### Exercise description
Look for "pointer" in the records and copy every line that has it.

═══ Information given ═══

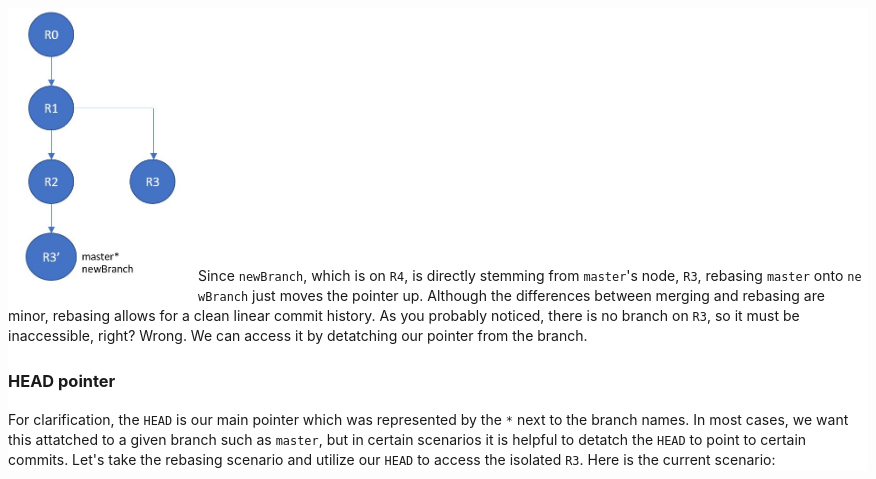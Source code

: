 <img src="https://github.com/mliao95/MShistory/blob/master/Images/10.JPG" align="left" height="280" width="190" ><br><br>
<br>
<br>
<br>
<br>
<br>
<br>
<br>
<br>
<br>
<br>

Since `newBranch`, which is on `R4`, is directly stemming from `master`'s node, `R3`, rebasing `master` onto `newBranch` just moves the pointer up.  Although the differences between merging and rebasing are minor, rebasing allows for a clean linear commit history.  As you probably noticed, there is no branch on `R3`, so it must be inaccessible, right?  Wrong.  We can access it by detatching our pointer from the branch.

### HEAD pointer

For clarification, the `HEAD` is our main pointer which was represented by the `*` next to the branch names.  In most cases, we want this attatched to a given branch such as `master`, but in certain scenarios it is helpful to detatch the `HEAD` to point to certain commits.  Let's take the rebasing scenario and utilize our `HEAD` to access the isolated `R3`.  Here is the current scenario:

═══

### Result
Since `newBranch`, which is on `R4`, is directly stemming from `master`'s node, `R3`, rebasing `master` onto `newBranch` just moves the pointer up.  Although the differences between merging and rebasing are minor, rebasing allows for a clean linear commit history.  As you probably noticed, there is no branch on `R3`, so it must be inaccessible, right?  Wrong.  We can access it by detatching our pointer from the branch.
### HEAD pointer
For clarification, the `HEAD` is our main pointer which was represented by the `*` next to the branch names.  In most cases, we want this attatched to a given branch such as `master`, but in certain scenarios it is helpful to detatch the `HEAD` to point to certain commits.  Let's take the rebasing scenario and utilize our `HEAD` to access the isolated `R3`.  Here is the current scenario:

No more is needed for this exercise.